> _Supplied data_
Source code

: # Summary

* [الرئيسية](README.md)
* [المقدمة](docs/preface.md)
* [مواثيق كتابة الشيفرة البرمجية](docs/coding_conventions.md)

> _Directions for this task_
All of the data is to be written out again, word for word.

> _Written solution_
Source code

: # Summary

* [الرئيسية](README.md)
* [المقدمة](docs/preface.md)
* [مواثيق كتابة الشيفرة البرمجية](docs/coding_conventions.md)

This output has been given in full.